Murray was officially selected to compete for Team GB at the forthcoming Olympics on Thursday, and the world No. 4 immediately targeted winning a medal as one of his "major goals".
It remains to be seen whether he will be picked to partner his sibling in the men's doubles, with Murray hopeful they will have the chance of bettering their showing of four years ago, when they were beaten in the second round at the Beijing Olympics.
"It could not get any better than winning my home Olympics with Jamie," the 25-year-old told the Mirror.
"It's so far away but I know what it was like watching Jamie winning Wimbledon mixed here when I wasn't even playing, and that was fairly emotional for me so I can't imagine what it would be like winning an Olympic medal. I saw [Novak] Djokovic in tears in Beijing [when he won bronze].
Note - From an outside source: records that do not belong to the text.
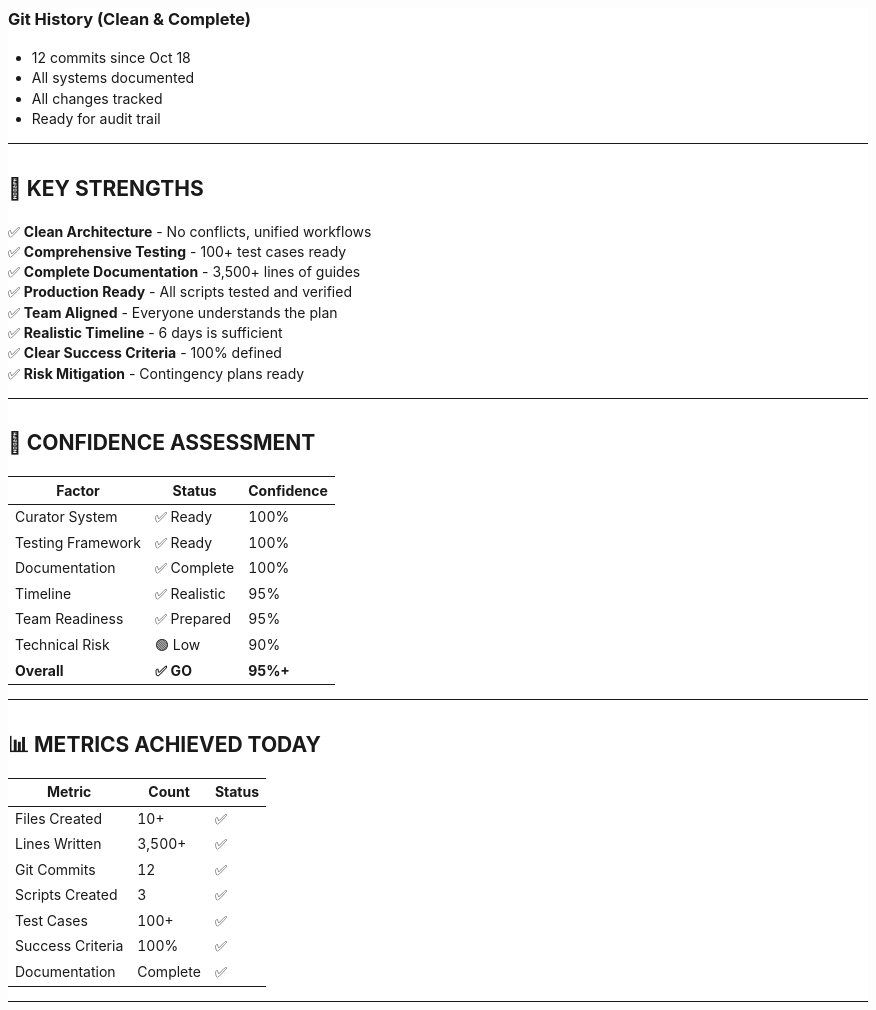 ### Git History (Clean & Complete)
- 12 commits since Oct 18
- All systems documented
- All changes tracked
- Ready for audit trail

---

## 💪 KEY STRENGTHS

✅ **Clean Architecture** - No conflicts, unified workflows  
✅ **Comprehensive Testing** - 100+ test cases ready  
✅ **Complete Documentation** - 3,500+ lines of guides  
✅ **Production Ready** - All scripts tested and verified  
✅ **Team Aligned** - Everyone understands the plan  
✅ **Realistic Timeline** - 6 days is sufficient  
✅ **Clear Success Criteria** - 100% defined  
✅ **Risk Mitigation** - Contingency plans ready  

---

## 🚀 CONFIDENCE ASSESSMENT

| Factor | Status | Confidence |
|--------|--------|-----------|
| Curator System | ✅ Ready | 100% |
| Testing Framework | ✅ Ready | 100% |
| Documentation | ✅ Complete | 100% |
| Timeline | ✅ Realistic | 95% |
| Team Readiness | ✅ Prepared | 95% |
| Technical Risk | 🟢 Low | 90% |
| **Overall** | **✅ GO** | **95%+** |

---

## 📊 METRICS ACHIEVED TODAY

| Metric | Count | Status |
|--------|-------|--------|
| Files Created | 10+ | ✅ |
| Lines Written | 3,500+ | ✅ |
| Git Commits | 12 | ✅ |
| Scripts Created | 3 | ✅ |
| Test Cases | 100+ | ✅ |
| Success Criteria | 100% | ✅ |
| Documentation | Complete | ✅ |

---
"That doesn't happen if it is the semi-final of a Grand Slam. Within tennis, a Grand Slam is probably more prestigious. But in general, to the whole world, a gold medal is the pinnacle of sport.
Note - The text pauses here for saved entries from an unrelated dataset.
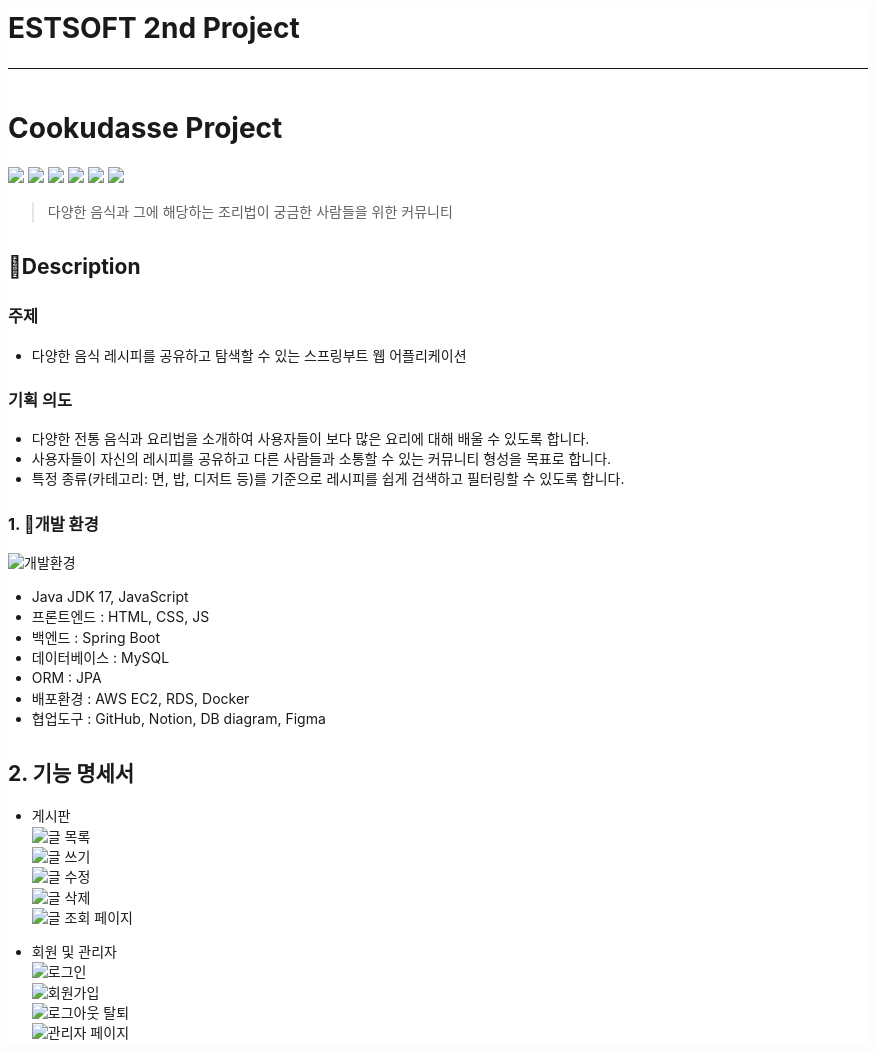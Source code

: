 # ESTSOFT 2nd Project
---
# Cookudasse Project 
<img src="https://img.shields.io/badge/springboot-6DB33F?style=for-the-badge&logo=springboot&logoColor=white"> <img src="https://img.shields.io/badge/java-007396?style=for-the-badge&logo=java&logoColor=white"> <img src="https://img.shields.io/badge/MySQL-4169E1?style=for-the-badge&logo=mysql&logoColor=white"> <img src="https://img.shields.io/badge/gradle-02303A?style=for-the-badge&logo=gradle&logoColor=white"> <img src="https://img.shields.io/badge/AWS-232F3E?style=for-the-badge&logo=AmazonAWS&logoColor=white"> <img src="https://img.shields.io/badge/github-181717?style=for-the-badge&logo=github&logoColor=white">



> 다양한 음식과 그에 해당하는 조리법이 궁금한 사람들을 위한 커뮤니티

## 📖Description

### 주제

- 다양한 음식 레시피를 공유하고 탐색할 수 있는 스프링부트 웹 어플리케이션

### 기획 의도

- 다양한 전통 음식과 요리법을 소개하여 사용자들이 보다 많은 요리에 대해 배울 수 있도록 합니다.
- 사용자들이 자신의 레시피를 공유하고 다른 사람들과 소통할 수 있는 커뮤니티 형성을 목표로 합니다.
- 특정 종류(카테고리: 면, 밥, 디저트 등)를 기준으로 레시피를 쉽게 검색하고 필터링할 수 있도록 합니다.



### 1. 💾**개발 환경**
![개발환경](https://github.com/user-attachments/assets/e4d258b9-2623-4b15-87ca-2adb51daaecb)
- Java JDK 17, JavaScript
- 프론트엔드 : HTML, CSS, JS
- 백엔드 : Spring Boot
- 데이터베이스 : MySQL
- ORM : JPA
- 배포환경 : AWS EC2, RDS, Docker
- 협업도구 : GitHub, Notion, DB diagram, Figma

## 2. **기능 명세서**
- 게시판   
![글 목록](https://github.com/user-attachments/assets/b4f2073b-be2a-406d-86a6-82658bc11482)   
![글 쓰기](https://github.com/user-attachments/assets/4e9bdaf4-4420-4c02-a74d-f244919c5a2b)     
![글 수정](https://github.com/user-attachments/assets/cb0d5c89-1937-47be-a198-70b73e43e9ac)     
![글 삭제](https://github.com/user-attachments/assets/b403f193-1bfc-4a19-8512-875708946f8f)      
![글 조회 페이지](https://github.com/user-attachments/assets/f737446a-8b12-490d-807d-157637555323)   

- 회원 및 관리자   
![로그인](https://github.com/user-attachments/assets/18f690d3-022e-4a32-8f31-914fe1b63b62)   
![회원가입](https://github.com/user-attachments/assets/16ab975b-6bfc-444d-a255-b677559721dc)   
![로그아웃 탈퇴](https://github.com/user-attachments/assets/7e36707c-27b6-4395-8018-90a25abacf2b)   
![관리자 페이지](https://github.com/user-attachments/assets/7a9c55c2-78a2-4316-8e04-251e550ea340)   
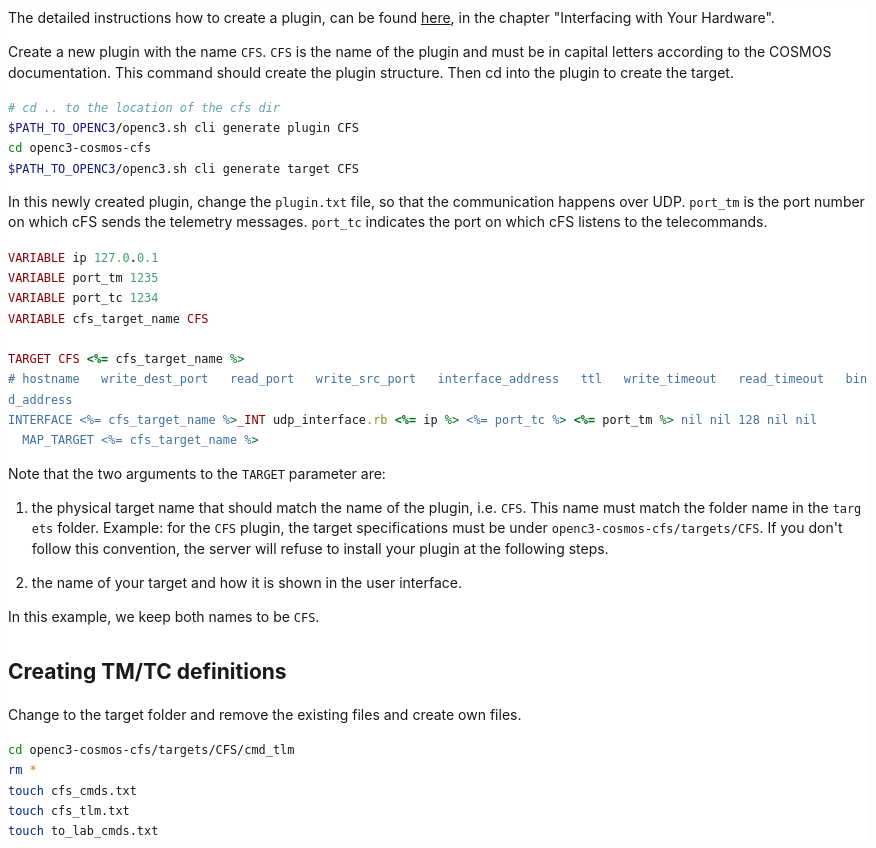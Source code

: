 The detailed instructions how to create a plugin, can be found
[here](../getting-started/gettingstarted.md), in the chapter "Interfacing with Your Hardware".

Create a new plugin with the name `CFS`. `CFS` is the name of the plugin and
must be in capital letters according to the COSMOS documentation. This command
should create the plugin structure. Then cd into the plugin to create the target.

```bash
# cd .. to the location of the cfs dir
$PATH_TO_OPENC3/openc3.sh cli generate plugin CFS
cd openc3-cosmos-cfs
$PATH_TO_OPENC3/openc3.sh cli generate target CFS
```

In this newly created plugin, change the `plugin.txt` file, so that the
communication happens over UDP. `port_tm` is the port number on which cFS
sends the telemetry messages. `port_tc` indicates the port on which cFS listens to the
telecommands.

```ruby
VARIABLE ip 127.0.0.1
VARIABLE port_tm 1235
VARIABLE port_tc 1234
VARIABLE cfs_target_name CFS

TARGET CFS <%= cfs_target_name %>
# hostname   write_dest_port   read_port   write_src_port   interface_address   ttl   write_timeout   read_timeout   bind_address
INTERFACE <%= cfs_target_name %>_INT udp_interface.rb <%= ip %> <%= port_tc %> <%= port_tm %> nil nil 128 nil nil
  MAP_TARGET <%= cfs_target_name %>
```

Note that the two arguments to the `TARGET` parameter are:

1. the physical target name that should match the name of the plugin, i.e. `CFS`.
   This name must match the folder name in the `targets` folder. Example: for the
   `CFS` plugin, the target specifications must be under
   `openc3-cosmos-cfs/targets/CFS`. If you don't follow this
   convention, the server will refuse to install your plugin at the following steps.

1. the name of your target and how it is shown in the user interface.

In this example, we keep both names to be `CFS`.

## Creating TM/TC definitions

Change to the target folder and remove the existing files and create own files.

```bash
cd openc3-cosmos-cfs/targets/CFS/cmd_tlm
rm *
touch cfs_cmds.txt
touch cfs_tlm.txt
touch to_lab_cmds.txt
```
"Who knows if I will be able to hold back the tears if we get a medal? Who knows?"
As a doubles pairing, the Murray brothers have won two ATP titles, in Valencia in 2010 and in Tokyo last year, and Andy is hopeful a successful doubles campaign will boost his chances of glory in the singles.
"Always when I play doubles with Jamie, I want to do well," he added. "I put a lot of pressure on myself to do well because I know it can help him and it's also his career as well. To get the chance to play with him at an Olympics is going to be great but, at the same time, fairly stressful. Hopefully, the doubles goes well, because if it doesn't then the singles will become a bit tougher."
Murray's experience of playing at an Olympics is not a memorable one - having arrived in China off the back of winning the ATP Masters in Cincinnati he lost in the first round of the singles to little-known Lu Yen-Hsun of Chinese Taipei.
"I think it gave me a lot of motivation and also an understanding of how important the Olympics is to a tennis player," Murray added. "When I lost there I know how disappointed I was. After you go back to your room in the Olympic village and there's a table of who's won and lost and which medals have been won, you feel you've kind of not contributed.
"It's tough and I didn't like it so I want to try and do better this time. It was a bit of an eye opener. Maybe I got a bit wrapped up in it. You need to be selfish and do your own thing and make sure you're prepared as best you can for your matches. Because I wasn't used to being around other sports and other athletes, I was maybe not as focused as I will be this time.
"What being a good team member is performing the best in your sport and making sure that you give yourself the best chance at winning a medal and that's what I'll do this time. I was very disappointed when I finished so early in Beijing but it also gave me a kick up the bum and I ended up doing well at the US Open afterwards."